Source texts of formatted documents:
━━━━━━━━━━━━━━━━━━━━━━━━━━━━━━
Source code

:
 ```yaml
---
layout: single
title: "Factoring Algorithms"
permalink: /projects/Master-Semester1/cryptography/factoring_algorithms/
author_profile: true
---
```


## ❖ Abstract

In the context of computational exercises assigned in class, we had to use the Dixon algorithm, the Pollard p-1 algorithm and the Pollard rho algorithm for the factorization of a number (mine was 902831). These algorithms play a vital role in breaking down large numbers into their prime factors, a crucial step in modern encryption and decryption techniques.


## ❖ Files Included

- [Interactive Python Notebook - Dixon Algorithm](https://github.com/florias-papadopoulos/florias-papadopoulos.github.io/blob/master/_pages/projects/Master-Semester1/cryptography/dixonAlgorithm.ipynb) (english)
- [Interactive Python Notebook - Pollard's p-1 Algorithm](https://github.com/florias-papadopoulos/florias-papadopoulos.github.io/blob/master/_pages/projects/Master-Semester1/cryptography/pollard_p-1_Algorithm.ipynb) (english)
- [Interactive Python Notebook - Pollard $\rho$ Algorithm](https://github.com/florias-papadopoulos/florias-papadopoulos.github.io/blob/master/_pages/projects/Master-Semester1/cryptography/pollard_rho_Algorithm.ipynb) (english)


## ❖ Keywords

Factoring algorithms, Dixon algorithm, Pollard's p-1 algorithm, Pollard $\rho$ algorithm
━━━━━━━━━━━━━━━━━━━━━━━━━━━━━━
> _Task goal_
Look above for the line with "## ❖ Keywords", then copy it and each later line exactly, stopping at the last line of the records.

> _Response area_
## ❖ Keywords

Factoring algorithms, Dixon algorithm, Pollard's p-1 algorithm, Pollard $\rho$ algorithm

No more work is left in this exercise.